Chapter 4 Homework 4

4.1 Problem 1 NBC Pilot Survey

4.1.1 Part A

Question: Does either “Living with Ed” or “My Name is Earl” make audiences happier than the other one?

Approach: I will use t-test to check if the mean of “happy” scores for “Living with Ed” and “My Name is Earl” have any difference. Thus, in this case, the null hypothesis is the mean difference to be 0, which indicates that they do not have any difference in terms of their means of happy “score”.

Results:

## 
##  Welch Two Sample t-test
## 
## data:  ed$Q1_Happy and earl$Q1_Happy
## t = 1.1676, df = 162.57, p-value = 0.2447
## alternative hypothesis: true difference in means is not equal to 0
## 95 percent confidence interval:
##  -0.1030341  0.4011371
## sample estimates:
## mean of x mean of y 
##  3.926829  3.777778

Conclusion: From the t test summary above, we can see 0 is in the 95% confidence interval. Thus, we fail to reject the null hypothesis here. Therefore, I conclude that there is not a significant evidence showing either “Living with Ed” or “My Name is Earl” is more funny than the other one.

4.1.2 Part B

Question: Is either “The Biggest Loser” or “The Apprentice: Los Angeles” more annoying than the other one?

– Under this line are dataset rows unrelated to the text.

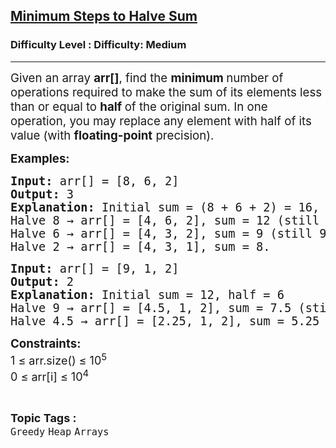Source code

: <h2><a href="https://www.geeksforgeeks.org/problems/minimum-steps-to-halve-sum/1">Minimum Steps to Halve Sum</a></h2><h3>Difficulty Level : Difficulty: Medium</h3><hr><div class="problems_problem_content__Xm_eO"><p><span style="font-size: 14pt;">Given an array <strong>arr[]</strong>, find the <strong>minimum </strong>number of operations required to make the sum of its elements less than or equal to <strong>half </strong>of the original sum. In one operation, you may replace any element with half of its value (with <strong>floating-point</strong> precision).</span></p>
<p><strong><span style="font-size: 14pt;">Examples:</span></strong></p>
<pre><strong><span style="font-size: 14pt;">Input: </span></strong><span style="font-size: 14pt;">arr[] = [8, 6, 2]<br><strong>Output: </strong>3<br><strong>Explanation:&nbsp;</strong></span><span style="font-size: 18.6667px;">Initial sum = (8 + 6 + 2) = 16, half = 8<br></span><span style="font-size: 18.6667px;">Halve 8 → arr[] = [4, 6, 2], sum = 12 (still 12 &gt; 8)<br></span><span style="font-size: 18.6667px;">Halve 6 → arr[] = [4, 3, 2], sum = 9 (still 9 &gt; 8)<br></span><span style="font-size: 18.6667px;">Halve 2 → arr[] = [4, 3, 1], sum = 8.<strong>&nbsp;</strong></span></pre>
<pre><span style="font-size: 18.6667px;"><strong>Input:</strong> arr[] = [9, 1, 2]<br></span><span style="font-size: 18.6667px;"><strong>Output:</strong> 2<br></span><span style="font-size: 18.6667px;"><strong>Explanation:</strong> Initial sum = 12, half = 6<br></span><span style="font-size: 18.6667px;">Halve 9 → arr[] = [4.5, 1, 2], sum = 7.5 (still &gt; 6)<br></span><span style="font-size: 18.6667px;">Halve 4.5 → arr[] = [2.25, 1, 2], sum = 5.25 ≤ 6</span></pre>
<p><span style="font-size: 14pt;"><strong>Constraints:<br></strong><span style="font-size: 18px;">1 ≤ arr.size() ≤ 10<sup>5</sup></span><br style="font-size: 18px;"><span style="font-size: 18px;">0 ≤ arr[i] ≤ 10<sup>4</sup></span><br></span></p></div><br><p><span style=font-size:18px><strong>Topic Tags : </strong><br><code>Greedy</code>&nbsp;<code>Heap</code>&nbsp;<code>Arrays</code>&nbsp;
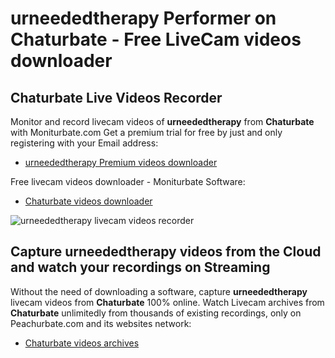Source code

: # urneededtherapy Performer on Chaturbate - Free LiveCam videos downloader

## Chaturbate Live Videos Recorder

Monitor and record livecam videos of **urneededtherapy** from **Chaturbate** with Moniturbate.com
Get a premium trial for free by just and only registering with your Email address:
* [urneededtherapy Premium videos downloader](https://moniturbate.com/request-demo-licence-key.html)

Free livecam videos downloader - Moniturbate Software:
* [Chaturbate videos downloader](https://moniturbate.com/moniturbate-download-software.html)

![urneededtherapy livecam videos recorder](https://peachurnet.com/templates/moniturbate-software.png)


## Capture urneededtherapy videos from the Cloud and watch your recordings on Streaming

Without the need of downloading a software, capture **urneededtherapy** livecam videos from **Chaturbate** 100% online.
Watch Livecam archives from **Chaturbate** unlimitedly from thousands of existing recordings, only on Peachurbate.com and its websites network:
* [Chaturbate videos archives](https://peachurnet.com/)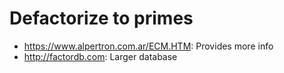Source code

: # Defactorize to primes
- https://www.alpertron.com.ar/ECM.HTM: Provides more info
- http://factordb.com: Larger database
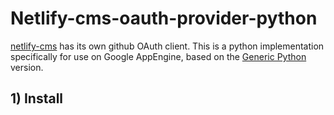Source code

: # Netlify-cms-oauth-provider-python

[netlify-cms](https://www.netlifycms.org/) has its own github OAuth client. This
is a python implementation specifically for use on Google AppEngine, based on
the
[Generic Python](https://github.com/davidejones/netlify-cms-oauth-provider-python)
version.

## 1) Install
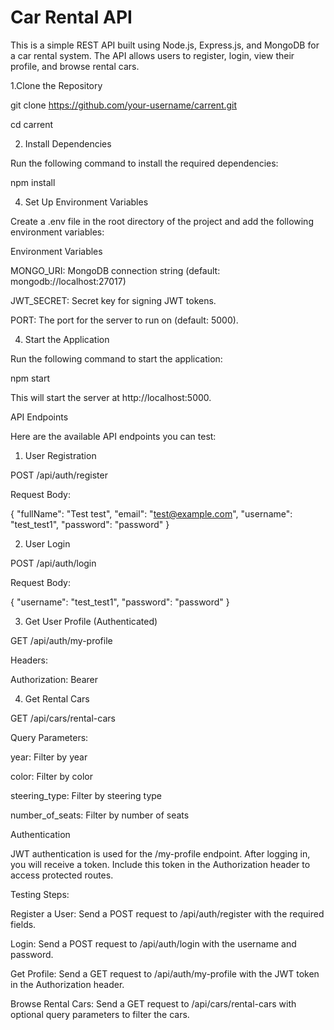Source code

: # Car Rental API

This is a simple REST API built using Node.js, Express.js, and MongoDB for a car rental system. The API allows users to register, login, view their profile, and browse rental cars.

1.Clone the Repository

git clone https://github.com/your-username/carrent.git

cd carrent

2. Install Dependencies
   
Run the following command to install the required dependencies:

npm install

4. Set Up Environment Variables
   
Create a .env file in the root directory of the project and add the following environment variables:

Environment Variables

MONGO_URI: MongoDB connection string (default: mongodb://localhost:27017)

JWT_SECRET: Secret key for signing JWT tokens.

PORT: The port for the server to run on (default: 5000).

4. Start the Application
   
Run the following command to start the application:

npm start

This will start the server at http://localhost:5000.

API Endpoints

Here are the available API endpoints you can test:

1. User Registration
   
POST /api/auth/register

Request Body:

{
  "fullName": "Test test",
  "email": "test@example.com",
  "username": "test_test1",
  "password": "password"
}

2. User Login
   
POST /api/auth/login

Request Body:

{
  "username": "test_test1",
  "password": "password"
}

3. Get User Profile (Authenticated)

GET /api/auth/my-profile

Headers:

Authorization: Bearer <JWT Token>

4. Get Rental Cars
   
GET /api/cars/rental-cars

Query Parameters:

year: Filter by year 

color: Filter by color 

steering_type: Filter by steering type 

number_of_seats: Filter by number of seats 


Authentication

JWT authentication is used for the /my-profile endpoint. After logging in, you will receive a token. Include this token in the Authorization header to access protected routes.

Testing Steps:

Register a User: Send a POST request to /api/auth/register with the required fields.

Login: Send a POST request to /api/auth/login with the username and password.

Get Profile: Send a GET request to /api/auth/my-profile with the JWT token in the Authorization header.

Browse Rental Cars: Send a GET request to /api/cars/rental-cars with optional query parameters to filter the cars.
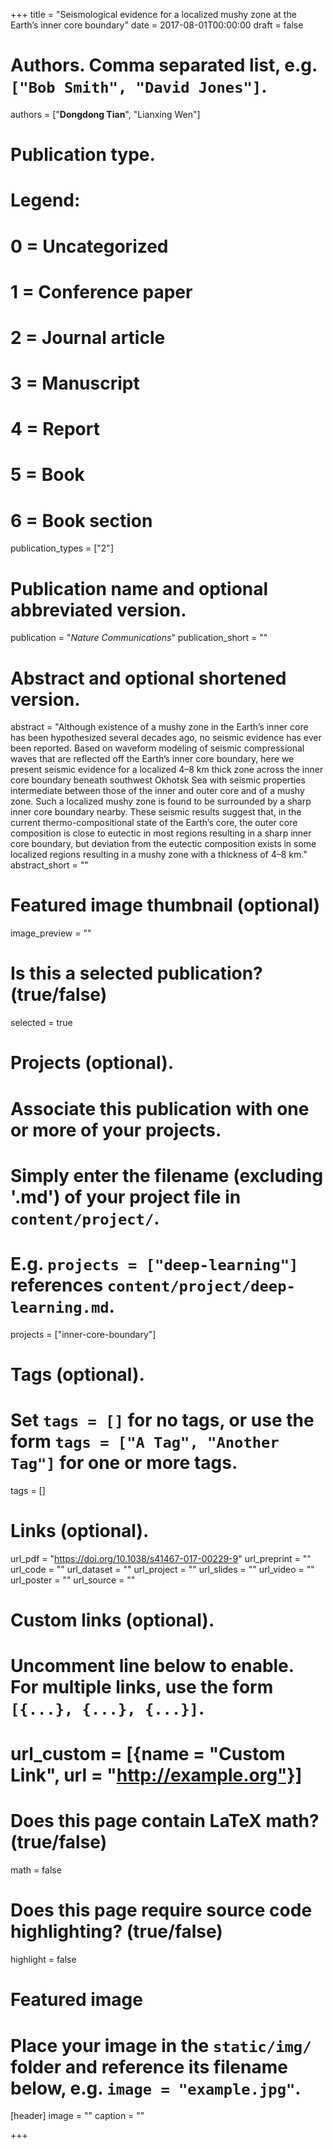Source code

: +++
title = "Seismological evidence for a localized mushy zone at the Earth’s inner core boundary"
date = 2017-08-01T00:00:00
draft = false

# Authors. Comma separated list, e.g. `["Bob Smith", "David Jones"]`.
authors = ["**Dongdong Tian**", "Lianxing Wen"]

# Publication type.
# Legend:
# 0 = Uncategorized
# 1 = Conference paper
# 2 = Journal article
# 3 = Manuscript
# 4 = Report
# 5 = Book
# 6 = Book section
publication_types = ["2"]

# Publication name and optional abbreviated version.
publication = "*Nature Communications*"
publication_short = ""

# Abstract and optional shortened version.
abstract = "Although existence of a mushy zone in the Earth’s inner core has been hypothesized several decades ago, no seismic evidence has ever been reported. Based on waveform modeling of seismic compressional waves that are reflected off the Earth’s inner core boundary, here we present seismic evidence for a localized 4–8 km thick zone across the inner core boundary beneath southwest Okhotsk Sea with seismic properties intermediate between those of the inner and outer core and of a mushy zone. Such a localized mushy zone is found to be surrounded by a sharp inner core boundary nearby. These seismic results suggest that, in the current thermo-compositional state of the Earth’s core, the outer core composition is close to eutectic in most regions resulting in a sharp inner core boundary, but deviation from the eutectic composition exists in some localized regions resulting in a mushy zone with a thickness of 4–8 km."
abstract_short = ""

# Featured image thumbnail (optional)
image_preview = ""

# Is this a selected publication? (true/false)
selected = true

# Projects (optional).
#   Associate this publication with one or more of your projects.
#   Simply enter the filename (excluding '.md') of your project file in `content/project/`.
#   E.g. `projects = ["deep-learning"]` references `content/project/deep-learning.md`.
projects = ["inner-core-boundary"]

# Tags (optional).
#   Set `tags = []` for no tags, or use the form `tags = ["A Tag", "Another Tag"]` for one or more tags.
tags = []

# Links (optional).
url_pdf = "https://doi.org/10.1038/s41467-017-00229-9"
url_preprint = ""
url_code = ""
url_dataset = ""
url_project = ""
url_slides = ""
url_video = ""
url_poster = ""
url_source = ""

# Custom links (optional).
#   Uncomment line below to enable. For multiple links, use the form `[{...}, {...}, {...}]`.
# url_custom = [{name = "Custom Link", url = "http://example.org"}]

# Does this page contain LaTeX math? (true/false)
math = false

# Does this page require source code highlighting? (true/false)
highlight = false

# Featured image
# Place your image in the `static/img/` folder and reference its filename below, e.g. `image = "example.jpg"`.
[header]
image = ""
caption = ""

+++
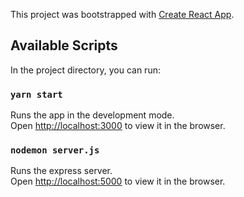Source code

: This project was bootstrapped with [Create React App](https://github.com/facebook/create-react-app).

## Available Scripts

In the project directory, you can run:

### `yarn start`

Runs the app in the development mode.<br />
Open [http://localhost:3000](http://localhost:3000) to view it in the browser.

### `nodemon server.js`

Runs the express server.<br />
Open [http://localhost:5000](http://localhost:5000) to view it in the browser.
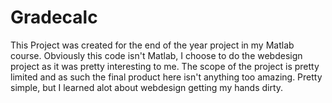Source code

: # Gradecalc 
This Project was created for the end of the year project in my Matlab course.  Obviously this code isn't Matlab, I choose to do the webdesign project as it was pretty interesting to me.  The scope of the project is pretty limited and as such the final product here isn't anything too amazing.  Pretty simple, but I learned alot about webdesign getting my hands dirty.  
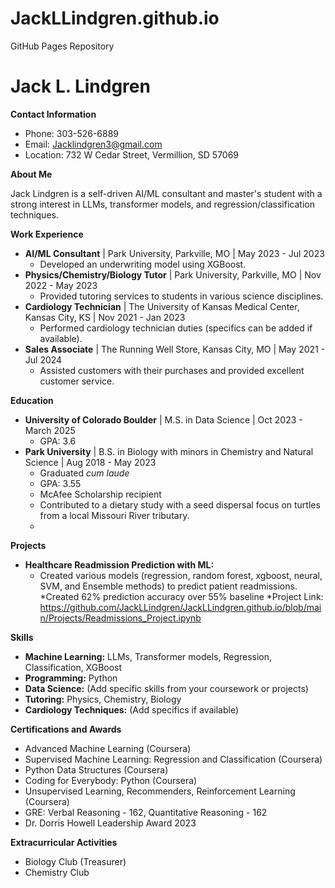 # JackLLindgren.github.io
GitHub Pages Repository

# Jack L. Lindgren

**Contact Information**

* Phone: 303-526-6889
* Email: Jacklindgren3@gmail.com
* Location: 732 W Cedar Street, Vermillion, SD 57069

**About Me**

Jack Lindgren is a self-driven AI/ML consultant and master's student with a strong interest in LLMs, transformer models, and regression/classification techniques.

**Work Experience**

* **AI/ML Consultant** | Park University, Parkville, MO | May 2023 - Jul 2023
    * Developed an underwriting model using XGBoost. 
* **Physics/Chemistry/Biology Tutor** | Park University, Parkville, MO | Nov 2022 - May 2023
    * Provided tutoring services to students in various science disciplines.
* **Cardiology Technician** | The University of Kansas Medical Center, Kansas City, KS | Nov 2021 - Jan 2023
    * Performed cardiology technician duties (specifics can be added if available).
* **Sales Associate** | The Running Well Store, Kansas City, MO | May 2021 - Jul 2024
    * Assisted customers with their purchases and provided excellent customer service.

**Education**

* **University of Colorado Boulder** | M.S. in Data Science | Oct 2023 - March 2025
    * GPA: 3.6
* **Park University** | B.S. in Biology with minors in Chemistry and Natural Science | Aug 2018 - May 2023
    * Graduated *cum laude*
    * GPA: 3.55
    * McAfee Scholarship recipient
    * Contributed to a dietary study with a seed dispersal focus on turtles from a local Missouri River tributary.
    * 
**Projects**

* **Healthcare Readmission Prediction with ML:** 
    * Created various models (regression, random forest, xgboost, neural, SVM, and Ensemble methods) to predict patient readmissions.
    *Created 62% prediction accuracy over 55% baseline
   *Project Link: https://github.com/JackLLindgren/JackLLindgren.github.io/blob/main/Projects/Readmissions_Project.ipynb

**Skills**

* **Machine Learning:**  LLMs, Transformer models, Regression, Classification, XGBoost
* **Programming:** Python
* **Data Science:**  (Add specific skills from your coursework or projects)
* **Tutoring:** Physics, Chemistry, Biology
* **Cardiology Techniques:** (Add specifics if available) 

**Certifications and Awards**

* Advanced Machine Learning (Coursera)
* Supervised Machine Learning: Regression and Classification (Coursera)
* Python Data Structures (Coursera)
* Coding for Everybody: Python (Coursera)
* Unsupervised Learning, Recommenders, Reinforcement Learning (Coursera)
* GRE: Verbal Reasoning - 162, Quantitative Reasoning - 162
* Dr. Dorris Howell Leadership Award 2023

**Extracurricular Activities**

* Biology Club (Treasurer)
* Chemistry Club
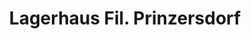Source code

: ---
title: "Lagerhaus Fil. Prinzersdorf"
url: /prinzersdorf/lagerhaus-fil-prinzersdorf/
shop: Landwirtschaftlich
---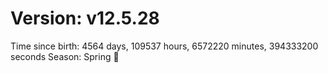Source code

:# Version: v12.5.28
Time since birth: 4564 days, 109537 hours, 6572220 minutes, 394333200 seconds
Season: Spring 🌸
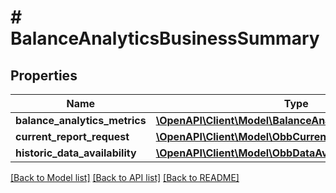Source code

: # # BalanceAnalyticsBusinessSummary

## Properties

Name | Type | Description | Notes
------------ | ------------- | ------------- | -------------
**balance_analytics_metrics** | [**\OpenAPI\Client\Model\BalanceAnalyticsMetrics**](BalanceAnalyticsMetrics.md) |  | [optional]
**current_report_request** | [**\OpenAPI\Client\Model\ObbCurrentReportRequestDetails**](ObbCurrentReportRequestDetails.md) |  | [optional]
**historic_data_availability** | [**\OpenAPI\Client\Model\ObbDataAvailability**](ObbDataAvailability.md) |  | [optional]

[[Back to Model list]](../../README.md#models) [[Back to API list]](../../README.md#endpoints) [[Back to README]](../../README.md)
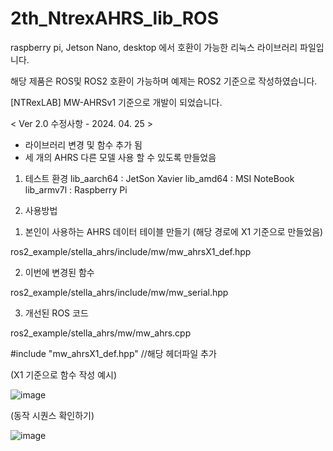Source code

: # 2th_NtrexAHRS_lib_ROS


raspberry pi, Jetson Nano, desktop 에서 호환이 가능한 리눅스 라이브러리 파일입니다.

해당 제품은 ROS및 ROS2 호환이 가능하며 예제는 ROS2 기준으로 작성하였습니다.

[NTRexLAB] MW-AHRSv1 기준으로 개발이 되었습니다.


< Ver 2.0 수정사항 - 2024. 04. 25 >

- 라이브러리 변경 및 함수 추가 됨
- 세 개의 AHRS 다른 모델 사용 할 수 있도록 만들었음

1. 테스트 환경
  lib_aarch64 : JetSon Xavier
  lib_amd64   : MSI NoteBook
  lib_armv7l  : Raspberry Pi

2. 사용방법

1) 본인이 사용하는 AHRS 데이터 테이블 만들기 (해당 경로에 X1 기준으로 만들었음)

ros2_example/stella_ahrs/include/mw/mw_ahrsX1_def.hpp

2) 이번에 변경된 함수

ros2_example/stella_ahrs/include/mw/mw_serial.hpp

3) 개선된 ROS 코드 

ros2_example/stella_ahrs/mw/mw_ahrs.cpp

#include "mw_ahrsX1_def.hpp" //해당 헤더파일 추가

(X1 기준으로 함수 작성 예시)

![image](https://github.com/ntrexlab/2th_NtrexAHRS_lib_ROS/assets/85467544/1968f4a6-d733-46d0-bdc6-6a1515c85183)

(동작 시퀀스 확인하기)

![image](https://github.com/ntrexlab/2th_NtrexAHRS_lib_ROS/assets/85467544/100685a0-11fe-4556-ad71-91f9e6d14a78)


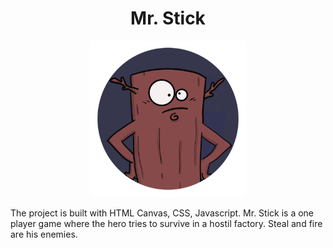 <h1 align="center">Mr. Stick</h1>

<p align="center">
<img src="./images/avatar.png" alt="Avatar" style="width:250px;height:250px">
</p>

The project is built with HTML Canvas, CSS, Javascript. Mr. Stick is a one player game where the hero tries to survive in a hostil factory. Steal and fire are his enemies.
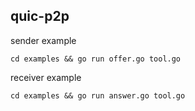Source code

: 

## quic-p2p

sender example

`cd examples && go run offer.go tool.go`

receiver example

`cd examples && go run answer.go tool.go`

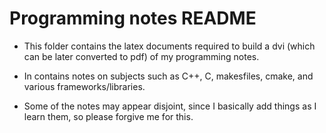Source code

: Programming notes README
=============================

* This folder contains the latex documents required to build a dvi (which can be later converted to pdf) of my programming notes.

* In contains notes on subjects such as C++, C, makesfiles, cmake, and various frameworks/libraries.

* Some of the notes may appear disjoint, since I basically add things as I learn them, so please forgive me for this.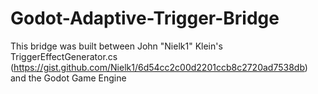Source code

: # Godot-Adaptive-Trigger-Bridge
This bridge was built between John "Nielk1" Klein's TriggerEffectGenerator.cs (https://gist.github.com/Nielk1/6d54cc2c00d2201ccb8c2720ad7538db) and the Godot Game Engine
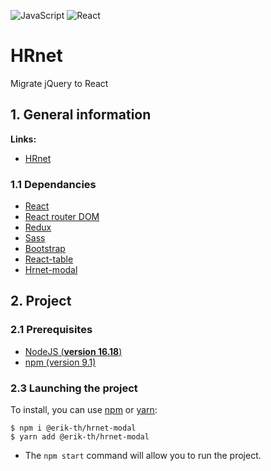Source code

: ![JavaScript](https://img.shields.io/badge/javascript-%23323330.svg?style=for-the-badge&logo=javascript&logoColor=%23F7DF1E)
![React](https://img.shields.io/badge/react-%2320232a.svg?style=for-the-badge&logo=react&logoColor=%2361DAFB)


# HRnet
Migrate jQuery to React

## 1. General information

**Links:**
- [HRnet](https://github.com/OpenClassrooms-Student-Center/P12_Front-end)

### 1.1 Dependancies
- [React](https://reactjs.org/)
- [React router DOM](https://v5.reactrouter.com/web/guides/quick-start)
- [Redux](https://redux.js.org/)
- [Sass](https://sass-lang.com/)
- [Bootstrap](https://react-bootstrap.github.io/)
- [React-table](https://www.npmjs.com/package/react-table)
- [Hrnet-modal](https://www.npmjs.com/package/@erik-th/hrnet-modal)

## 2. Project

### 2.1 Prerequisites

- [NodeJS (**version 16.18**)](https://nodejs.org/en/)
- [npm (version 9.1)](https://www.npmjs.com/)

### 2.3 Launching the project

To install, you can use [npm](https://npmjs.org/) or [yarn](https://yarnpkg.com):

    $ npm i @erik-th/hrnet-modal
    $ yarn add @erik-th/hrnet-modal
    
- The `npm start` command will allow you to run the project.
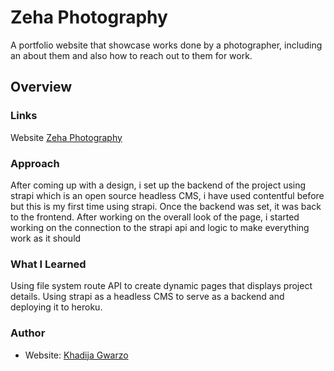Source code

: # Zeha Photography

A portfolio website that showcase works done by a photographer, including an about them and also how to reach out to them for work.

## Overview

### Links

Website [Zeha Photography](https://zeha-photography.netlify.app/)

### Approach

After coming up with a design, i set up the backend of the project using strapi which is an open source headless CMS, i have used contentful before but this is my first time using strapi. Once the backend was set, it was back to the frontend. After working on the overall look of the page, i started working on the connection to the strapi api and logic to make everything work as it should

### What I Learned

Using file system route API to create dynamic pages that displays project details. Using strapi as a headless CMS to serve as a backend and deploying it to heroku.

### Author

- Website: [Khadija Gwarzo](www.khadijagwarzo.com)
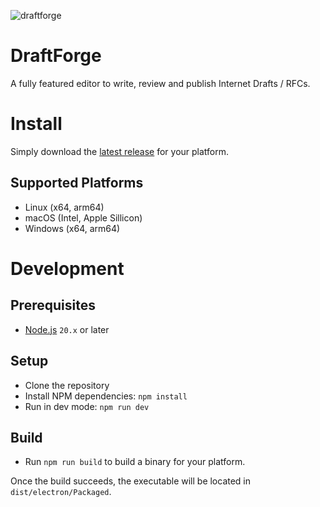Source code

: ![draftforge](https://github.com/ietf-tools/editor/assets/15522395/b70431d7-eec1-4890-923b-70205f6ac126)

# DraftForge

A fully featured editor to write, review and publish Internet Drafts / RFCs.

# Install

Simply download the [latest release](https://github.com/ietf-tools/editor/releases/latest) for your platform.

## Supported Platforms

- Linux (x64, arm64)
- macOS (Intel, Apple Sillicon)
- Windows (x64, arm64)

# Development

## Prerequisites

- [Node.js](https://nodejs.org/en/download/) `20.x` or later

## Setup

- Clone the repository
- Install NPM dependencies: `npm install`
- Run in dev mode: `npm run dev`

## Build

- Run `npm run build` to build a binary for your platform.

Once the build succeeds, the executable will be located in `dist/electron/Packaged`.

Approach: Likewise, I am going to use t-test to check if they have any difference in terms of the mean of “annoyed” scores. Therefore, the null hypothesis is the mean difference to be 0, which suggests that they have no difference on the mean of “annoyed” scores.

Results:

## 
##  Welch Two Sample t-test
## 
## data:  loser$Q1_Annoyed and la$Q1_Annoyed
## t = -2.1032, df = 300.66, p-value = 0.03628
## alternative hypothesis: true difference in means is not equal to 0
## 95 percent confidence interval:
##  -0.52455614 -0.01743792
## sample estimates:
## mean of x mean of y 
##  2.036232  2.307229

Conclusion: From the t test summary above, we can see the 95% confident interval doesn’t contain 0, which means our null hypothesis has to be rejected, so they really have difference in annoying level. To be more specific, The “Apprentice: Los Angeles” is more annoying than “The Biggest Loser”, because it has higher average “annoyed” score.

4.1.3 Part C

Question: As we expect, what proportion of American TV audiences would think “Dancing with the Stars” is confusing?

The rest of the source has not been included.